The video description said:
Vincent Ocasla has beaten Sim City 3000. For those of you saying, "So what? He beat a video game," you should know that beating Sim City is like finishing Pac-Man or arguing with your wife -- there is no actual "win" condition. Or so the creators thought, but they didn't count on Ocasla's unsettling obsession. He created a flawless, fully functional Sim City of roughly six million residents, and it only took him four years. Those aren't "in-game years" either -- those are actual real years of his life: 1.5 years of theory and planning, and 2.5 years of construction (read: clicking on water pipes and power lines while he slowly forgets what it is to experience human love)
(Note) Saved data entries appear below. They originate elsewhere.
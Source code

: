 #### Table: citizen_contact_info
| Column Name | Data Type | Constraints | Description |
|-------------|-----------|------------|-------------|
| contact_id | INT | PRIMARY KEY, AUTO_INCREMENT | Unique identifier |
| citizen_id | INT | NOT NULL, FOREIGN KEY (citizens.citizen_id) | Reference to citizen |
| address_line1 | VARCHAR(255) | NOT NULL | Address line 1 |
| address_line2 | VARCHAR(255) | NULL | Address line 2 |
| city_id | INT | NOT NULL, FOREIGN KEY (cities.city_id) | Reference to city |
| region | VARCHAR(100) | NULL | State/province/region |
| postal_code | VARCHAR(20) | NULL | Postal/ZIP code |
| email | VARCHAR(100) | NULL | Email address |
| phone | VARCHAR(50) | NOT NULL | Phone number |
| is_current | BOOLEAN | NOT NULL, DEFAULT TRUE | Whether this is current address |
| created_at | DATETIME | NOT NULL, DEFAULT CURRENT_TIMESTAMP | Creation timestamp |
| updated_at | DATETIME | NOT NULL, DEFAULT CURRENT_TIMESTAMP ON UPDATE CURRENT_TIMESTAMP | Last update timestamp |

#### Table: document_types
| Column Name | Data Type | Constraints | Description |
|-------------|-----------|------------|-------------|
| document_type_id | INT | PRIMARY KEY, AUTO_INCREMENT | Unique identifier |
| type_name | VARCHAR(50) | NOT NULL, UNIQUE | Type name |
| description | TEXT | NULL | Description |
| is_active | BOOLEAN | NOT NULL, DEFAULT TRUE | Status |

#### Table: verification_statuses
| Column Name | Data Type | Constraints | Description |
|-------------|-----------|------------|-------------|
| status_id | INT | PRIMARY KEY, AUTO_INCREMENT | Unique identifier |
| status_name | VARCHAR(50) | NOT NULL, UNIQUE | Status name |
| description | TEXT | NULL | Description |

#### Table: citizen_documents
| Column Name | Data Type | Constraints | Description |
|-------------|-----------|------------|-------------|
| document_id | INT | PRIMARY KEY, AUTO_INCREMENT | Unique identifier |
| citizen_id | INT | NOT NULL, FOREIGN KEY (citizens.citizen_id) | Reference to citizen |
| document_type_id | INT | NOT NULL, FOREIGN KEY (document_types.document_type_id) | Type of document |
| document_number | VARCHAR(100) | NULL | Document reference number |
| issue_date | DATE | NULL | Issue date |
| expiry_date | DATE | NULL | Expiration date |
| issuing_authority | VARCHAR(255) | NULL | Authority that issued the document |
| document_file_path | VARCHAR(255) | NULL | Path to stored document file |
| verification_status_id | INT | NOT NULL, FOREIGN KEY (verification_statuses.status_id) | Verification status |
The amount of sheer calculation and planning that has gone into this city is beyond any harmless hobby. While we were going about our daily routines, Ocasla was planning. While we were laughing, struggling and just getting by, Ocasla was planning. While we were making love and arguing and growing old together, Ocasla was planning -- planning his ruthlessly efficient, totalitarian dream-state. The ominous Latin names and sinister music in the video don't do anything to convince us he's not the next Borg overlord, either. And then there are his words. When asked about the fact that in his city, the average life of a citizen lasted only 50 years, he stated: "Health of the Sims was not a priority, relative to the main objective."